Эдвард надолго запомнил её такою: в гладком коричневом платье, с зубцами кружев у ворота, с дорожным саквояжем в руке, на трапе «Сенделинга». Так он увидел её в первый раз.

Никто не протиснулся к Эвердине из толпы встречающих, никто не назвал по имени, не бросился её обнять.

«Значит, сестра Генриетта не приехала встретить меня из Паракан-Салака?»

Эвердина обвела толпу уже испуганными глазами.

Что она будет делать здесь одна в чужой стране?

— Не нужно ли юфрау носильщика? — Худой, плохо одетый человек протиснулся к ней из толпы.

Эвердина с удивлением смотрела на странного носильщика. Он загорел до черноты и был очень худ, но говорил вежливо и просто. У него были синие глаза северянина.

— Пожалуйста! — сказала Эвердина.

Носильщик скинул кожаный пояс, подхватил саквояж Эвердины и понёс его китайцу-извозчику.

— Если юфрау разрешит, я могу проводить её до гостиницы, — поклонился носильщик.

— Я буду очень рада, — робко сказала Эвердина.

Китаец-извозчик с длинной косой повёз их в город в крытой линейке, обвешанной бубенцами. Эвердина всю дорогу смотрела на жёлтую, медленную воду каналов, на тёмных, сожжённых зноем людей, на зелёное море, исчезавшее позади.

— Как здесь всё не похоже на Антверпен! — вздохнула Эвердина.

В гостинице её смутили чёрные сетки от москитов на окнах, удушающий запах незнакомых белых цветов, толпы босой коричневой прислуги во всех коридорах.

Носильщик внёс её саквояж на крытый двор гостиницы, поклонился и ушёл.

Только тут Эвердина вспомнила, что она не заплатила ему денег. Она выбежала из ворот с кошельком в руках, но странного носильщика уже не нашла.

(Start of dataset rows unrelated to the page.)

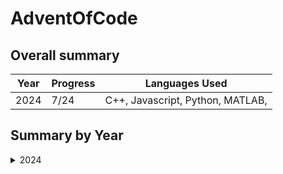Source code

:# AdventOfCode

## Overall summary

| Year | Progress | Languages Used                   |
| ---- | -------- | -------------------------------- |
| 2024 | 7/24     | C++, Javascript, Python, MATLAB, |

## Summary by Year

<details>
<summary>2024</summary>

### Legend

| Symbol | Meaning     |
| ------ | ----------- |
| ✨     | Task 1 done |
| ⭐     | Task 2 done |

### Progress

| Day | C++   | Javascript | Python | MATLAB |
| --- | ----- | ---------- | ------ | ------ |
| 01  | ✨ ⭐ | ✨ ⭐      | ✨ ⭐  | ✨ ⭐  |
| 02  | ✨ ⭐ | ✨ ⭐      |        | ✨ ⭐  |
| 03  | ✨ ⭐ | ✨ ⭐      | ✨ ⭐  | ✨ ⭐  |
| 04  | ✨ ⭐ |
| 05  | ✨ ⭐ |
| 06  | ✨ ⭐ |
| 07  | ✨ ⭐ |
| 08  |       |
| 09  |       |
| 10  |       |
| 11  |       |
| 12  |       |
| 13  |       |
| 14  |       |
| 15  |       |
| 16  |       |
| 17  |       |
| 18  |       |
| 19  |       |
| 20  |       |
| 21  |       |
| 22  |       |
| 23  |       |
| 24  |       |

</details>

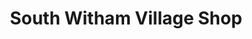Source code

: ---
title: "South Witham Village Shop"
url: /grantham/south-witham-village-shop/
shop: supermarket
---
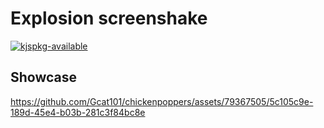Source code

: # Explosion screenshake

[![kjspkg-available](https://github-production-user-asset-6210df.s3.amazonaws.com/79367505/250114674-fb848719-d52e-471b-a6cf-2c0ea6729f1c.svg)](https://kjspkglookup.modernmodpacks.site/#lodestone-screenshake)

## Showcase

https://github.com/Gcat101/chickenpoppers/assets/79367505/5c105c9e-189d-45e4-b03b-281c3f84bc8e
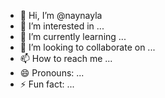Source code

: - 👋 Hi, I’m @naynayla
- 👀 I’m interested in ...
- 🌱 I’m currently learning ...
- 💞️ I’m looking to collaborate on ...
- 📫 How to reach me ...
- 😄 Pronouns: ...
- ⚡ Fun fact: ...

<!---
naynayla/naynayla is a ✨ special ✨ repository because its `README.md` (this file) appears on your GitHub profile.
You can click the Preview link to take a look at your changes.
--->
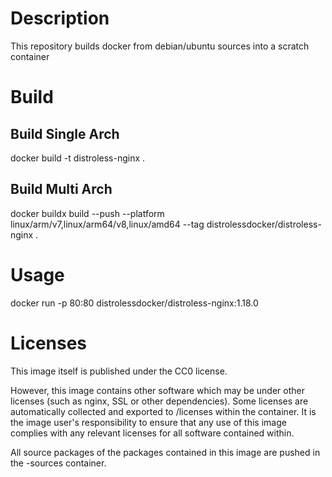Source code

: # Description
This repository builds docker from debian/ubuntu sources into a scratch container

# Build

## Build Single Arch
docker build -t distroless-nginx  .

## Build Multi Arch
docker buildx build --push --platform linux/arm/v7,linux/arm64/v8,linux/amd64 --tag distrolessdocker/distroless-nginx  .

# Usage
docker run -p  80:80 distrolessdocker/distroless-nginx:1.18.0 

# Licenses

This image itself is published under the CC0 license.

 However,  this image contains other software which may be under other licenses (such as nginx, SSL or other dependencies). Some licenses are automatically collected and exported to /licenses within the container. It is the image user's responsibility to ensure that any use of this image complies with any relevant licenses for all software contained within.

All source packages of the packages contained in this image are pushed in the -sources container.
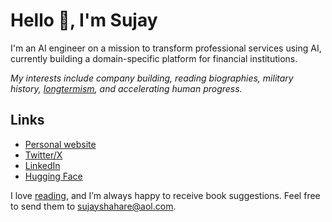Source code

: # Hello 👋, I'm Sujay

I'm an AI engineer on a mission to transform professional services using AI, currently building a domain-specific platform for financial institutions.

_My interests include company building, reading biographies, military history, [longtermism](https://longtermism.com/), and accelerating human progress._


## Links

- [Personal website](https://www.sujayshahare.com/)
- [Twitter/X](https://x.com/sujay_shahare)
- [LinkedIn](https://www.linkedin.com/in/sujay-shahare)
- [Hugging Face](https://huggingface.co/sujayshahare)

I love [reading](https://www.sujayshahare.com/readings), and I’m always happy to receive book suggestions. Feel free to send them to [sujayshahare@aol.com](mailto:sujayshahare@aol.com).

Эвердина протомилась в гостинице до вечера, покорно съела весь рис и сладкий картофель с чесноком, которые ей подали на ужин, и легла спать.

Утром она пошла искать своего «носильщика». Она не знала ни имени, ни адреса, но храбро двинулась по широкой незнакомой батавской улице, заросшей травой.

Через минуту она увидела его: «носильщик» стоял и смотрел на окна её комнаты. Он тоже искал её.

— Это вы?.. Как я рада!.. Простите!.. — сказала Эвердина и смеясь и краснея сразу. — Вчера я осталась вам должна.

Она хотела вынуть деньги, но носильщик смутился ещё больше, чем она.

— Нет, нет, юфрау! — сказал носильщик. — У соотечественников я денег не беру! — И весело засмеялся.

— Я ещё не знаю, как вас зовут, соотечественник, — сказала Эвердина.

— Эдвард Деккер.

— Хорошее имя! — Больше Эвердина ни о чём не спрашивала.

— И я ещё не знаю вашего имени, юфрау, — улыбнулся Эдвард.

— Эвердина-Губерта Ван-Винберген.

Они пошли вместе осматривать город.

Эдвард показал Эвердине Королевский Луг, Старый малайский базар и Тигровый овраг. Он пришёл и на следующий день. Они долго ходили вместе.

— Удивительно, как мы с вами не встретились в детстве! — твердила Эвердина. — Я до двенадцати лет жила с матерью в Амстердаме.

Они были сверстники, — Эвердина только на полгода младше.

— На какой улице вы жили? На Гаарлемовом пруде? Вот удивительно! Мы с матерью проезжали мимо чуть ли не каждый день!

Мать Эвердины недавно умерла. Она оставила обеим дочерям по пятьсот гульденов и старый выигрышный билет, один на двоих. После смерти матери Эвердина осталась в Европе совершенно одна. Она приехала на Яву, к старшей сестре Генриетте, и ждала теперь, когда та приедет за ней из Паракан-Салака, из внутренней Явы.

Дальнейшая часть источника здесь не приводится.